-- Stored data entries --
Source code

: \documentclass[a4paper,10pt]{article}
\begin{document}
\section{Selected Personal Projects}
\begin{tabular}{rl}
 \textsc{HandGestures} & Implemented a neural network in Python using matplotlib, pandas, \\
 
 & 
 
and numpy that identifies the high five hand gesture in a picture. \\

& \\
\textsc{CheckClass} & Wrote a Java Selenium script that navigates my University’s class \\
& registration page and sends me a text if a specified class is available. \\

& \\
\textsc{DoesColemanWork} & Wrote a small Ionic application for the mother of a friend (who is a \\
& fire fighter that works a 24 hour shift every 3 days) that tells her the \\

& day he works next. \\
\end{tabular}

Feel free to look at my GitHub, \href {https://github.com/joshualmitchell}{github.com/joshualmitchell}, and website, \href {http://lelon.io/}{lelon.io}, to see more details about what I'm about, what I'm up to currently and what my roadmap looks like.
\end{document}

-- Work item --
The lines from the one holding "tells her the \\" to the final line of the entries, both included, are what should be output, exactly and alone.

-- Answer box --
& fire fighter that works a 24 hour shift every 3 days) that tells her the \\

& day he works next. \\
\end{tabular}

Feel free to look at my GitHub, \href {https://github.com/joshualmitchell}{github.com/joshualmitchell}, and website, \href {http://lelon.io/}{lelon.io}, to see more details about what I'm about, what I'm up to currently and what my roadmap looks like.
\end{document}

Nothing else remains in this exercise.